Google’s processes and methods for assessing the likely usefulness of websites – the things that underpin its inclination to love a website or not – can be separated into three groups:
- Those that help Google find and interpret the structure of information;
- Those that help Google understand the meaning of information; and
- Those that help Google assess the authority of the information it has found and understood.
Visibility
Google has to find the world’s information before it can index it and present it within its results. This requires websites to be visible to Google’s software and the information available to be well organized and structured for machine processing. We refer to this principle as ‘Visibility’.
Relevance
The next step is to decide what the world’s information is actually about and whether any part of it matches the things people search for. Google’s pursuit of the meaning of information and its efforts to match it with the searches people make is at the heart of its decisions about whether a site is relevant or not to the needs of users. We refer to this principle as ‘Relevance’.
Reputation
Finally, faced with multiple sources of apparently meta information, Google has to decide which are the most authoritative, or trustworthy. Comparing the quality and quantity of the references these sources have from around the web enables Google to assess the Reputation of the information and rank it by likely usefulness in its results. Unsurprisingly, we refer to this principle as ‘Reputation’.
Google’s love for a site is therefore an amalgam of the site’s Visibility, Relevance and Reputation. A highly visible, well-organized website full of information that is deeply relevant to the demands of its customers, and valued by a community of relevant websites who happily link to it, is a recipe for profound and long-lasting love from Google.
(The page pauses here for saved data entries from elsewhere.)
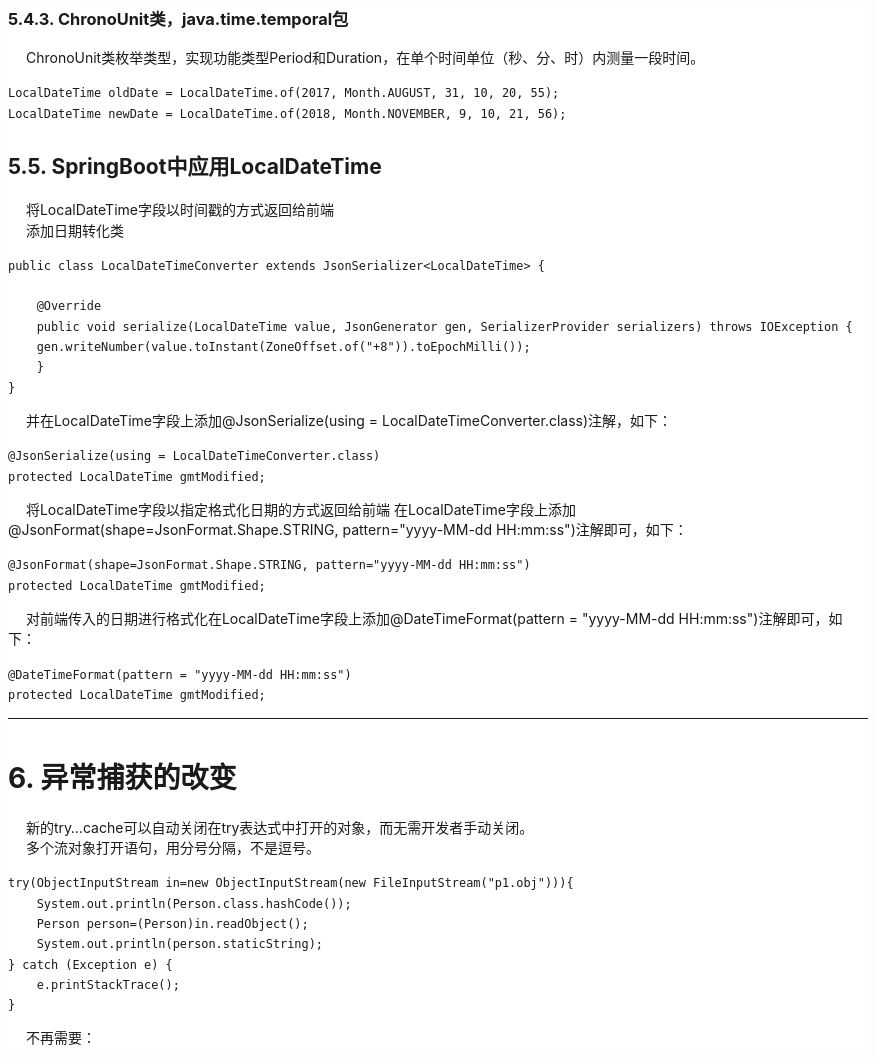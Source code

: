 
### 5.4.3. ChronoUnit类，java.time.temporal包  
&emsp; ChronoUnit类枚举类型，实现功能类型Period和Duration，在单个时间单位（秒、分、时）内测量一段时间。  

    LocalDateTime oldDate = LocalDateTime.of(2017, Month.AUGUST, 31, 10, 20, 55);
    LocalDateTime newDate = LocalDateTime.of(2018, Month.NOVEMBER, 9, 10, 21, 56);

## 5.5. SpringBoot中应用LocalDateTime  
&emsp; 将LocalDateTime字段以时间戳的方式返回给前端  
&emsp; 添加日期转化类  

```
public class LocalDateTimeConverter extends JsonSerializer<LocalDateTime> {

    @Override
    public void serialize(LocalDateTime value, JsonGenerator gen, SerializerProvider serializers) throws IOException {
    gen.writeNumber(value.toInstant(ZoneOffset.of("+8")).toEpochMilli());
    }
}
```
&emsp; 并在LocalDateTime字段上添加@JsonSerialize(using = LocalDateTimeConverter.class)注解，如下：  

    @JsonSerialize(using = LocalDateTimeConverter.class)
    protected LocalDateTime gmtModified;

&emsp; 将LocalDateTime字段以指定格式化日期的方式返回给前端 在LocalDateTime字段上添加@JsonFormat(shape=JsonFormat.Shape.STRING, pattern="yyyy-MM-dd HH:mm:ss")注解即可，如下：  

    @JsonFormat(shape=JsonFormat.Shape.STRING, pattern="yyyy-MM-dd HH:mm:ss")
    protected LocalDateTime gmtModified;

&emsp; 对前端传入的日期进行格式化在LocalDateTime字段上添加@DateTimeFormat(pattern = "yyyy-MM-dd HH:mm:ss")注解即可，如下：  

    @DateTimeFormat(pattern = "yyyy-MM-dd HH:mm:ss")
    protected LocalDateTime gmtModified;



-----
# 6. 异常捕获的改变   
&emsp; 新的try…cache可以自动关闭在try表达式中打开的对象，而无需开发者手动关闭。  
&emsp; 多个流对象打开语句，用分号分隔，不是逗号。  

```
try(ObjectInputStream in=new ObjectInputStream(new FileInputStream("p1.obj"))){
    System.out.println(Person.class.hashCode());
    Person person=(Person)in.readObject();
    System.out.println(person.staticString);
} catch (Exception e) {
    e.printStackTrace();
}
```
&emsp; 不再需要：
To fix these principles in your mind we have created a simple conceptual model of them and what they support. The principles of Visibility, Relevance and Reputation support the performance of a website in the non-sponsored, non-paid and, therefore, free search results in the main body of the Google results page. We call these the natural search results, but they are also referred to as organic search results. The opposites of ‘natural’ and ‘organic’ results are the ‘manufactured’, ‘genetically modified’ results tor which Google has a whole bunch of other rules to determine their ranking.